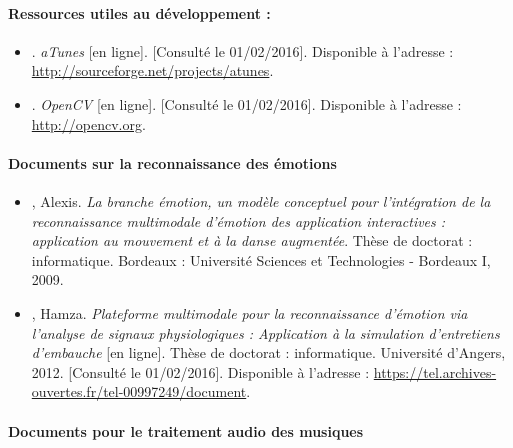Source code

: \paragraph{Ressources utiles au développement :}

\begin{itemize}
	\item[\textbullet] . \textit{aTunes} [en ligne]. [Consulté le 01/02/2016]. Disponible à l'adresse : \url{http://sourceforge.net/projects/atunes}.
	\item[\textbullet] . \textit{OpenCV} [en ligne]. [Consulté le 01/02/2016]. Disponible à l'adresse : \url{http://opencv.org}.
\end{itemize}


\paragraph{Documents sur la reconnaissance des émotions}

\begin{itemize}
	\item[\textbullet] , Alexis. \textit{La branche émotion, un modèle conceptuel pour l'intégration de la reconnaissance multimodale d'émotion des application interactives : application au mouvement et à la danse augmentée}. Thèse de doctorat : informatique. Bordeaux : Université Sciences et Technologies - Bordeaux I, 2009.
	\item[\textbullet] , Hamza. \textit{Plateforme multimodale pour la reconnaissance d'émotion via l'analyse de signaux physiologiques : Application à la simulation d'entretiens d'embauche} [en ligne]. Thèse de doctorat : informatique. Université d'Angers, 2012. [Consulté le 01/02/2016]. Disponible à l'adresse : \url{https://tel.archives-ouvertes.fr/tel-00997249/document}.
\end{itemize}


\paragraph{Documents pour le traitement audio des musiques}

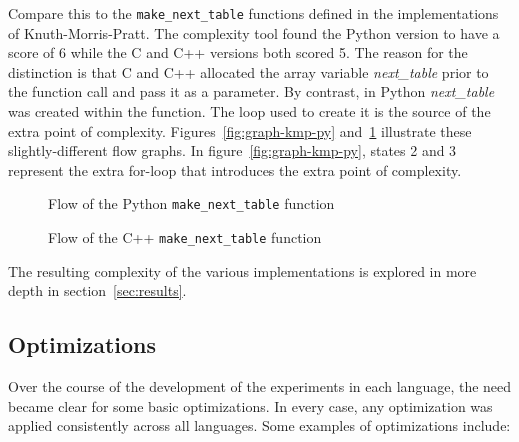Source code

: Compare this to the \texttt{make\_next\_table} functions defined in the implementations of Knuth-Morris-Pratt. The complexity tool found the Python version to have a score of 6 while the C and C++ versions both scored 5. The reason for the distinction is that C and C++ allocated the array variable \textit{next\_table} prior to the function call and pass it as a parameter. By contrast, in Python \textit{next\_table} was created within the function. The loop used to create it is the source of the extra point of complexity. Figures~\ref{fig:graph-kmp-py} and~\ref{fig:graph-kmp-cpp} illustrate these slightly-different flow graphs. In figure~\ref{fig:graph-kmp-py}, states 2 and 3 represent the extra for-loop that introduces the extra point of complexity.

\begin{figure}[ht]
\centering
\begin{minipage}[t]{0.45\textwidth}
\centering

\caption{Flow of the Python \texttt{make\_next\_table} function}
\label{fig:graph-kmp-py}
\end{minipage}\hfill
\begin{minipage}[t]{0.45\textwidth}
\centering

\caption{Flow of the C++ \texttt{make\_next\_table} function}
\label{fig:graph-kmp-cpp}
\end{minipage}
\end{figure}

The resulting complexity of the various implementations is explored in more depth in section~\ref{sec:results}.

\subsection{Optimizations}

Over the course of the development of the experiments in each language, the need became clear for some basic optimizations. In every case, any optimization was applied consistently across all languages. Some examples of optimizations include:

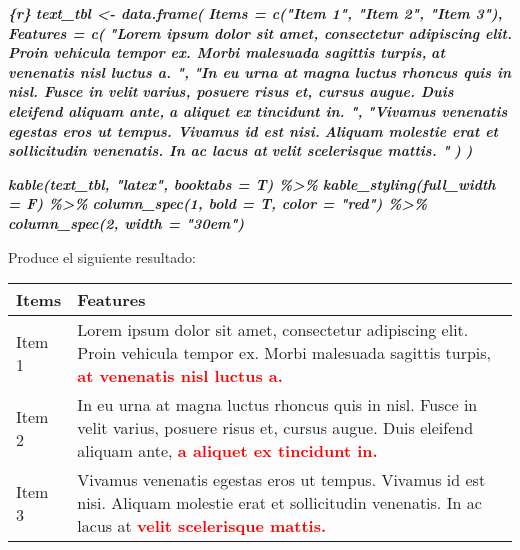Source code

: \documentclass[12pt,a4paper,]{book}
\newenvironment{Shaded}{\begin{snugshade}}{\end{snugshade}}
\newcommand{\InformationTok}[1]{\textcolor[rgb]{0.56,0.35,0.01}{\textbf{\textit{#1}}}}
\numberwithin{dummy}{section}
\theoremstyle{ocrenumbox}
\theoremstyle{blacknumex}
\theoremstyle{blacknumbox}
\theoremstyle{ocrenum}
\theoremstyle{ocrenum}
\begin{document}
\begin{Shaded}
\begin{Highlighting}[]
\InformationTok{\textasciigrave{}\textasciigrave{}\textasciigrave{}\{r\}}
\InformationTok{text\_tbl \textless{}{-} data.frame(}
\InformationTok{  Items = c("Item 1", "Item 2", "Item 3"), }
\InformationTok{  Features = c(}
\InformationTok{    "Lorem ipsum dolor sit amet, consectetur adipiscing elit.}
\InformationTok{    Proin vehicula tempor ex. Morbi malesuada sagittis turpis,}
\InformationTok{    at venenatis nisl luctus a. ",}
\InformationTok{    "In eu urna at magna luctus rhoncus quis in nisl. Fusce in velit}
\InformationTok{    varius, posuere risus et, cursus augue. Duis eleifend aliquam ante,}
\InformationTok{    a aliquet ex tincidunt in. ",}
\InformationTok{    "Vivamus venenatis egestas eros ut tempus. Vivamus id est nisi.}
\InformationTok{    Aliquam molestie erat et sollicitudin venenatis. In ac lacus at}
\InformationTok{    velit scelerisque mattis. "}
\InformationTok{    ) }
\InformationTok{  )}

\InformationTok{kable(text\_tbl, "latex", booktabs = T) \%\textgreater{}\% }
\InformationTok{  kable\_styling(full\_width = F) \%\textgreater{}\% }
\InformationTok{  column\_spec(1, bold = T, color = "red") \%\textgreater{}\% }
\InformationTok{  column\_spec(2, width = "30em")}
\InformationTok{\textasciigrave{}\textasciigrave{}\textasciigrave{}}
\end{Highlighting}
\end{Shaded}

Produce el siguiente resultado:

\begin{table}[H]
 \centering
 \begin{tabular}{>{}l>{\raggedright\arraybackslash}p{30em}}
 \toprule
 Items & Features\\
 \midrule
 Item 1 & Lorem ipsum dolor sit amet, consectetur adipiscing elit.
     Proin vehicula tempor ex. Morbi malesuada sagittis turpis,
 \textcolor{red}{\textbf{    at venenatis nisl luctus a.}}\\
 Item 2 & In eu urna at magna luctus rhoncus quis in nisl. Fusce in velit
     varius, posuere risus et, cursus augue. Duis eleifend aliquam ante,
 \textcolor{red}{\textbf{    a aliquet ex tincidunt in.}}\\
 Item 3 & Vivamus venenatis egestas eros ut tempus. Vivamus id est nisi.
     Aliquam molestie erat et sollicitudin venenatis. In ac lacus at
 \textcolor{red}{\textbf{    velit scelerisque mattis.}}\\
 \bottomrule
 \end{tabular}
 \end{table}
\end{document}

****************************************

Your objective: Return each line above word for word. Skip the pictures.

Exercise response:
Source code

: \paragraph{Ressources utiles au développement :}

\begin{itemize}
	\item[\textbullet] . \textit{aTunes} [en ligne]. [Consulté le 01/02/2016]. Disponible à l'adresse : \url{http://sourceforge.net/projects/atunes}.
	\item[\textbullet] . \textit{OpenCV} [en ligne]. [Consulté le 01/02/2016]. Disponible à l'adresse : \url{http://opencv.org}.
\end{itemize}


\paragraph{Documents sur la reconnaissance des émotions}

\begin{itemize}
	\item[\textbullet] , Alexis. \textit{La branche émotion, un modèle conceptuel pour l'intégration de la reconnaissance multimodale d'émotion des application interactives : application au mouvement et à la danse augmentée}. Thèse de doctorat : informatique. Bordeaux : Université Sciences et Technologies - Bordeaux I, 2009.
	\item[\textbullet] , Hamza. \textit{Plateforme multimodale pour la reconnaissance d'émotion via l'analyse de signaux physiologiques : Application à la simulation d'entretiens d'embauche} [en ligne]. Thèse de doctorat : informatique. Université d'Angers, 2012. [Consulté le 01/02/2016]. Disponible à l'adresse : \url{https://tel.archives-ouvertes.fr/tel-00997249/document}.
\end{itemize}


\paragraph{Documents pour le traitement audio des musiques}

Source code

: Compare this to the \texttt{make\_next\_table} functions defined in the implementations of Knuth-Morris-Pratt. The complexity tool found the Python version to have a score of 6 while the C and C++ versions both scored 5. The reason for the distinction is that C and C++ allocated the array variable \textit{next\_table} prior to the function call and pass it as a parameter. By contrast, in Python \textit{next\_table} was created within the function. The loop used to create it is the source of the extra point of complexity. Figures~\ref{fig:graph-kmp-py} and~\ref{fig:graph-kmp-cpp} illustrate these slightly-different flow graphs. In figure~\ref{fig:graph-kmp-py}, states 2 and 3 represent the extra for-loop that introduces the extra point of complexity.

\begin{figure}[ht]
\centering
\begin{minipage}[t]{0.45\textwidth}
\centering

\caption{Flow of the Python \texttt{make\_next\_table} function}
\label{fig:graph-kmp-py}
\end{minipage}\hfill
\begin{minipage}[t]{0.45\textwidth}
\centering

\caption{Flow of the C++ \texttt{make\_next\_table} function}
\label{fig:graph-kmp-cpp}
\end{minipage}
\end{figure}

The resulting complexity of the various implementations is explored in more depth in section~\ref{sec:results}.

\subsection{Optimizations}

Over the course of the development of the experiments in each language, the need became clear for some basic optimizations. In every case, any optimization was applied consistently across all languages. Some examples of optimizations include:

Source code

: \documentclass[12pt,a4paper,]{book}
\newenvironment{Shaded}{\begin{snugshade}}{\end{snugshade}}
\newcommand{\InformationTok}[1]{\textcolor[rgb]{0.56,0.35,0.01}{\textbf{\textit{#1}}}}
\numberwithin{dummy}{section}
\theoremstyle{ocrenumbox}
\theoremstyle{blacknumex}
\theoremstyle{blacknumbox}
\theoremstyle{ocrenum}
\theoremstyle{ocrenum}
\begin{document}
\begin{Shaded}
\begin{Highlighting}[]
\InformationTok{\textasciigrave{}\textasciigrave{}\textasciigrave{}\{r\}}
\InformationTok{text\_tbl \textless{}{-} data.frame(}
\InformationTok{  Items = c("Item 1", "Item 2", "Item 3"), }
\InformationTok{  Features = c(}
\InformationTok{    "Lorem ipsum dolor sit amet, consectetur adipiscing elit.}
\InformationTok{    Proin vehicula tempor ex. Morbi malesuada sagittis turpis,}
\InformationTok{    at venenatis nisl luctus a. ",}
\InformationTok{    "In eu urna at magna luctus rhoncus quis in nisl. Fusce in velit}
\InformationTok{    varius, posuere risus et, cursus augue. Duis eleifend aliquam ante,}
\InformationTok{    a aliquet ex tincidunt in. ",}
\InformationTok{    "Vivamus venenatis egestas eros ut tempus. Vivamus id est nisi.}
\InformationTok{    Aliquam molestie erat et sollicitudin venenatis. In ac lacus at}
\InformationTok{    velit scelerisque mattis. "}
\InformationTok{    ) }
\InformationTok{  )}

\InformationTok{kable(text\_tbl, "latex", booktabs = T) \%\textgreater{}\% }
\InformationTok{  kable\_styling(full\_width = F) \%\textgreater{}\% }
\InformationTok{  column\_spec(1, bold = T, color = "red") \%\textgreater{}\% }
\InformationTok{  column\_spec(2, width = "30em")}
\InformationTok{\textasciigrave{}\textasciigrave{}\textasciigrave{}}
\end{Highlighting}
\end{Shaded}

Produce el siguiente resultado:

\begin{table}[H]
 \centering
 \begin{tabular}{>{}l>{\raggedright\arraybackslash}p{30em}}
 \toprule
 Items & Features\\
 \midrule
 Item 1 & Lorem ipsum dolor sit amet, consectetur adipiscing elit.
     Proin vehicula tempor ex. Morbi malesuada sagittis turpis,
 \textcolor{red}{\textbf{    at venenatis nisl luctus a.}}\\
 Item 2 & In eu urna at magna luctus rhoncus quis in nisl. Fusce in velit
     varius, posuere risus et, cursus augue. Duis eleifend aliquam ante,
 \textcolor{red}{\textbf{    a aliquet ex tincidunt in.}}\\
 Item 3 & Vivamus venenatis egestas eros ut tempus. Vivamus id est nisi.
     Aliquam molestie erat et sollicitudin venenatis. In ac lacus at
 \textcolor{red}{\textbf{    velit scelerisque mattis.}}\\
 \bottomrule
 \end{tabular}
 \end{table}
\end{document}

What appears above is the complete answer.